Captain Harper zeigte mit dem Stift auf den Aufrührer. „Ich habe schreiben gelernt“, sagte er, „lernt ihr lesen.“
„Wenn wir davon ausgehen, dass es einer dieser Politikerfreunde war“, überlegte Marc laut, „dann wird er die Tat wohl kaum selbst verübt haben. Die Folter aber ist eindeutig leidenschaftlicher Natur. Angenommen einer deiner politischen Führer hätte ein leidenschaftliches Interesse am Tod unseres Opfers, würde er doch nicht selbst in das gut bewachte Haus spazieren, während ihm die Presseleute von halb Louisiana auf Schritt und Tritt folgen und sich einfach so die Zeit nehmen, seinen Rivalen noch anständig zu quälen, bevor er ihn erschießt. Also, mir scheint das nicht logisch.“
„Du willst, dass es seine Frau war, richtig?“, fragte Adrian.
„Ich will uns nur vor unnötiger Arbeit und gierigen Journalisten bewahren, die alles in den falschen Hals kriegen, übereilte Schlüsse ziehen und am Ende das gesamte Ausmaß der Korruption unserer geschätzten Politiker aufdecken“, rechtfertigte sich Marc.
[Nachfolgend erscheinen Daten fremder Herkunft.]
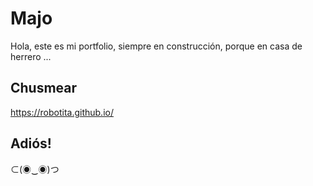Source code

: # Majo
Hola, este es mi portfolio,
siempre en construcción,
porque en casa de herrero ...

## Chusmear
https://robotita.github.io/

## Adiós!
⊂(◉‿◉)つ

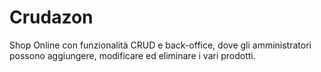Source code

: # Crudazon

Shop Online con funzionalità CRUD e back-office, dove gli amministratori possono aggiungere, modificare ed eliminare i vari prodotti.
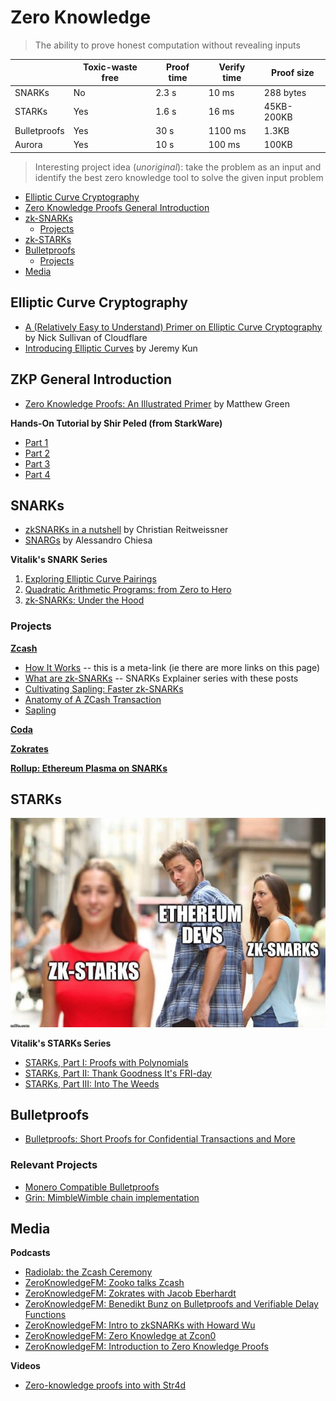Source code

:# Zero Knowledge
> The ability to prove honest computation without revealing inputs

|               |   Toxic-waste free    |   Proof time  |   Verify time |   Proof size  |
| ------------- | --------------------- | ------------- | ------------- | ------------- |
|  SNARKs       |           No          |      2.3 s    |       10 ms   |  288 bytes    |
|  STARKs       |           Yes         |      1.6 s    |       16 ms   |  45KB-200KB   |
| Bulletproofs  |           Yes         |      30 s     |     1100 ms   |     1.3KB     |
|  Aurora       |           Yes         |      10 s     |      100 ms   |    100KB      |


> Interesting project idea (*unoriginal*): take the problem as an input and identify the best zero knowledge tool to solve the given input problem

- [Elliptic Curve Cryptography](#ECC)
- [Zero Knowledge Proofs General Introduction](#ZKP)
- [zk-SNARKs](#SNARK)
    - [Projects](#SNARK-Projects)
- [zk-STARKs](#STARK)
- [Bulletproofs](#bullet)
    - [Projects](#bullet-projects)
- [Media](#media)

## Elliptic Curve Cryptography <a name = "ECC"></a>

* [A (Relatively Easy to Understand) Primer on Elliptic Curve Cryptography](https://blog.cloudflare.com/a-relatively-easy-to-understand-primer-on-elliptic-curve-cryptography/) by Nick Sullivan of Cloudflare
* [Introducing Elliptic Curves](https://jeremykun.com/2014/02/08/introducing-elliptic-curves/) by Jeremy Kun

## ZKP General Introduction <a name = "ZKP"></a>

* [Zero Knowledge Proofs: An Illustrated Primer](https://blog.cryptographyengineering.com/2014/11/27/zero-knowledge-proofs-illustrated-primer/) by Matthew Green

**Hands-On Tutorial by Shir Peled (from StarkWare)**
* [Part 1](http://www.shirpeled.com/2018/09/a-hands-on-tutorial-for-zero-knowledge.html)
* [Part 2](http://www.shirpeled.com/2018/10/a-hands-on-tutorial-for-zero-knowledge.html)
* [Part 3](http://www.shirpeled.com/2018/10/a-hands-on-tutorial-for-zero-knowledge_2.html)
* [Part 4](http://www.shirpeled.com/2018/10/a-hands-on-tutorial-for-zero-knowledge_4.html)

## SNARKs <a name = "SNARK"></a>

* [zkSNARKs in a nutshell](https://blog.ethereum.org/2016/12/05/zksnarks-in-a-nutshell/) by Christian Reitweissner
* [SNARGs](https://gist.github.com/Haseeb-Qureshi/f552fdbbb649ed4bbfeb681beb4091e1) by Alessandro Chiesa

**Vitalik's SNARK Series**
1. [Exploring Elliptic Curve Pairings](https://medium.com/@VitalikButerin/exploring-elliptic-curve-pairings-c73c1864e627)
2. [Quadratic Arithmetic Programs: from Zero to Hero](https://medium.com/@VitalikButerin/quadratic-arithmetic-programs-from-zero-to-hero-f6d558cea649)
3. [zk-SNARKs: Under the Hood](https://medium.com/@VitalikButerin/zk-snarks-under-the-hood-b33151a013f6)

### Projects <a name = "SNARK-Projects"></a>

**[Zcash](https://z.cash/)**
* [How It Works](https://z.cash/technology/) -- this is a meta-link (ie there are more links on this page)
* [What are zk-SNARKs](https://z.cash/technology/zksnarks/) -- SNARKs Explainer series with these posts
* [Cultivating Sapling: Faster zk-SNARKs](https://z.cash/blog/cultivating-sapling-faster-zksnarks)
* [Anatomy of A ZCash Transaction](https://z.cash/blog/anatomy-of-zcash/)
* [Sapling](https://github.com/zcash/zips/blob/master/protocol/sapling.pdf)

**[Coda](https://codaprotocol.com/)**

**[Zokrates](https://github.com/Zokrates/ZoKrates)**

**[Rollup: Ethereum Plasma on SNARKs](https://github.com/barryWhiteHat/roll_up)**

## STARKs <a name = "STARK"></a>

![](../assets/starks.png)

**Vitalik's STARKs Series**
* [STARKs, Part I: Proofs with Polynomials](https://blog.ethereum.org/2016/12/05/zksnarks-in-a-nutshell/)
* [STARKs, Part II: Thank Goodness It's FRI-day](https://vitalik.ca/general/2017/11/22/starks_part_2.html)
* [STARKs, Part III: Into The Weeds](https://vitalik.ca/general/2018/07/21/starks_part_3.html)

## Bulletproofs <a name = "bullet"></a>

* [Bulletproofs: Short Proofs for Confidential Transactions and More](https://crypto.stanford.edu/bulletproofs/)

### Relevant Projects <a name = "bullet-projects"></a>

* [Monero Compatible Bulletproofs](https://www.getmonero.org/2017/12/07/Monero-Compatible-Bulletproofs.html)
* [Grin: MimbleWimble chain implementation](http://grin-tech.org/)

## Media <a name = "media"></a>

**Podcasts**
* [Radiolab: the Zcash Ceremony](https://www.wnycstudios.org/story/ceremony)
* [ZeroKnowledgeFM: Zooko talks Zcash](https://www.zeroknowledge.fm/50)
* [ZeroKnowledgeFM: Zokrates with Jacob Eberhardt](https://www.zeroknowledge.fm/41)
* [ZeroKnowledgeFM: Benedikt Bunz on Bulletproofs and Verifiable Delay Functions](https://www.zeroknowledge.fm/40)
* [ZeroKnowledgeFM: Intro to zkSNARKs with Howard Wu](https://www.zeroknowledge.fm/38)
* [ZeroKnowledgeFM: Zero Knowledge at Zcon0](https://www.zeroknowledge.fm/32)
* [ZeroKnowledgeFM: Introduction to Zero Knowledge Proofs](https://www.zeroknowledge.fm/21)

**Videos**
* [Zero-knowledge proofs into with Str4d](https://www.youtube.com/watch?v=Y9YgRDJAFEE&t=12s)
„Im Prinzip könnte es doch jeder Republikaner gewesen sein, der eine Aussage Chesterways in den falschen Hals bekommen hat, und genauso gut jeder Demokrat, der ihn aus dem Weg räumen wollte. Im Prinzip kommt also jeder mündige Bürger dieser Stadt in Frage“, fasste Grace das Nichtvorhandensein näherer Informationen zusammen.
„Das hört sich vernichtend an, aber im Prinzip trifft es das“, stimmte Harper ihr zu.
„Also ich finde, wir sollten uns auf einzelne Personen konzentrieren“, schlug Hope vor. „Ich halte die Theorie mit der Ehefrau auch für am wahrscheinlichsten. Jedenfalls zum momentanen Zeitpunkt der Ermittlungen. Doch dann bräuchten wir Hinweise darauf, dass Prince Charming auch zu anderen Frauen charming war, wenn ihr versteht, was ich meine… Ihr seid Männer, ihr versteht genau, was ich meine“, beantwortete sie sich selbst ihre Frage.
„Also sollten wir Leute befragen, die ihm nahestehen?“, fragte Grace.
„Nicht unbedingt…“, Marc schüttelte den Kopf. „Wenn er nicht wollte, dass seine Frau von seinen Affären Wind bekommt, dann ist es wohl eher unwahrscheinlich, dass wir in seinem nächsten Freundeskreis etwas erfahren, da dieser ja auch Mrs. Chesterway offenstand. Es wäre geschickter, sich bei seiner täglichen Arbeitsstelle umzuhören. Wie hieß der Typ vom hiesigen Parteibüro nochmal? Der ewige Verlierer?“
„Thomas Rack“, kam es von Hope wie aus der Pistole geschossen und Marc verstand. Die gutaussehende Detective hatte es wirklich faustdick hinter den Ohren. Während sie ihm Honig ums Maul schmierte, tappte er genau in ihre Falle; denn jetzt war es seine Idee gewesen, ihren Verdächtigen unter die Lupe zu nehmen und dabei glaubte er auch noch, dass er es seinen geschickten Überlegungen zu verdanken hatte, dass sie sich mit dem Typen unterhielten. Hope war eine taktische Planerin mit ausgezeichneter Menschenkenntnis. Das war wohl auch der Grund, warum Harper sie vom ersten Tag an als seine Nachfolgerin auserkoren hatte.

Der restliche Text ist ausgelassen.